### About this task
Starting at the first entry below, repeat all the data word for word and drop the pictures.

### Record set
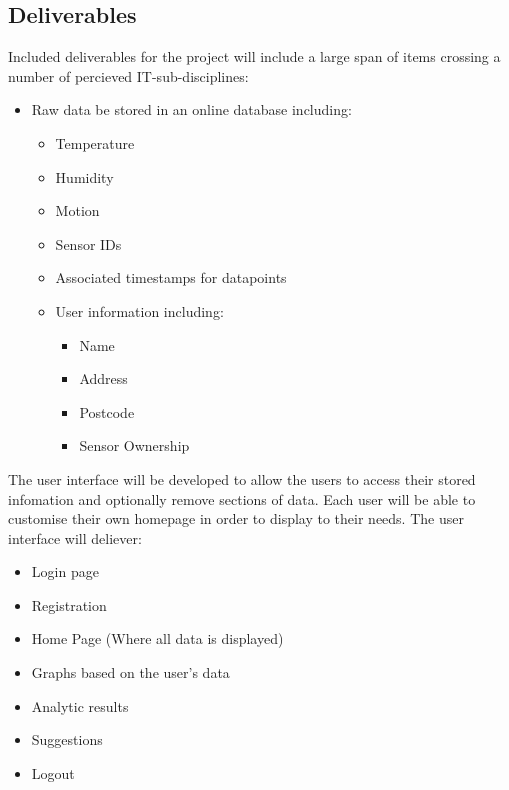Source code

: \documentclass{article}
\begin{document}
        \newpage

        \subsection{Deliverables}
            Included deliverables for the project will include a large span of items crossing a number
            of percieved IT-sub-disciplines:
            \begin{itemize}
                \item Raw data be stored in an online database including:
                \begin{itemize}
                    \item Temperature
                    \item Humidity
                    \item Motion
                    \item Sensor IDs
                    \item Associated timestamps for datapoints
                    \item User information including:
                    \begin{itemize}
                        \item Name
                        \item Address
                        \item Postcode
                        \item Sensor Ownership
                    \end{itemize}
                \end{itemize}
            \end{itemize}

            The user interface will be developed to allow the users to access their stored
            infomation and optionally remove sections of data. Each user will be able to customise 
            their own homepage in order to display to their needs. The user interface will deliever:
            \begin{itemize}
                \item Login page
                \item Registration
                \item Home Page (Where all data is displayed)
                \item Graphs based on the user's data
                \item Analytic results
                \item Suggestions
                \item Logout
            \end{itemize}
            \newpage
\end{document}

### Task answer
Source code

: \documentclass{article}
\begin{document}
        \newpage

        \subsection{Deliverables}
            Included deliverables for the project will include a large span of items crossing a number
            of percieved IT-sub-disciplines:
            \begin{itemize}
                \item Raw data be stored in an online database including:
                \begin{itemize}
                    \item Temperature
                    \item Humidity
                    \item Motion
                    \item Sensor IDs
                    \item Associated timestamps for datapoints
                    \item User information including:
                    \begin{itemize}
                        \item Name
                        \item Address
                        \item Postcode
                        \item Sensor Ownership
                    \end{itemize}
                \end{itemize}
            \end{itemize}

            The user interface will be developed to allow the users to access their stored
            infomation and optionally remove sections of data. Each user will be able to customise 
            their own homepage in order to display to their needs. The user interface will deliever:
            \begin{itemize}
                \item Login page
                \item Registration
                \item Home Page (Where all data is displayed)
                \item Graphs based on the user's data
                \item Analytic results
                \item Suggestions
                \item Logout
            \end{itemize}
            \newpage
\end{document}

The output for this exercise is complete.